Excerpted records:
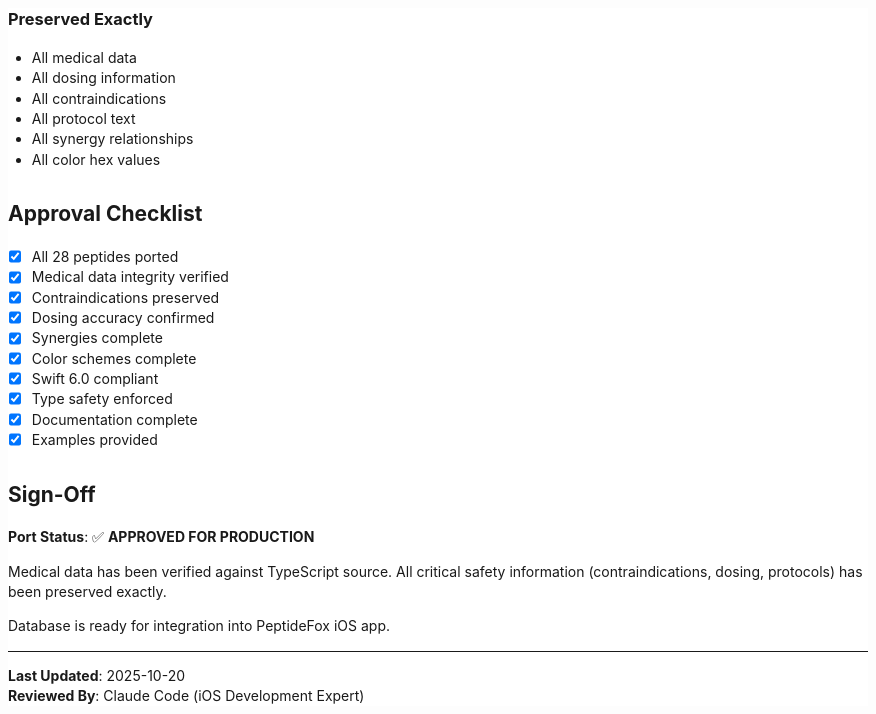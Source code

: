 ### Preserved Exactly
- All medical data
- All dosing information
- All contraindications
- All protocol text
- All synergy relationships
- All color hex values

## Approval Checklist

- [x] All 28 peptides ported
- [x] Medical data integrity verified
- [x] Contraindications preserved
- [x] Dosing accuracy confirmed
- [x] Synergies complete
- [x] Color schemes complete
- [x] Swift 6.0 compliant
- [x] Type safety enforced
- [x] Documentation complete
- [x] Examples provided

## Sign-Off

**Port Status**: ✅ **APPROVED FOR PRODUCTION**

Medical data has been verified against TypeScript source. All critical safety information (contraindications, dosing, protocols) has been preserved exactly.

Database is ready for integration into PeptideFox iOS app.

---

**Last Updated**: 2025-10-20  
**Reviewed By**: Claude Code (iOS Development Expert)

Exercise aim:
Search the material above for the string "complete". Show every line that holds it.

Response box:
- [x] Synergies complete
- [x] Color schemes complete
- [x] Documentation complete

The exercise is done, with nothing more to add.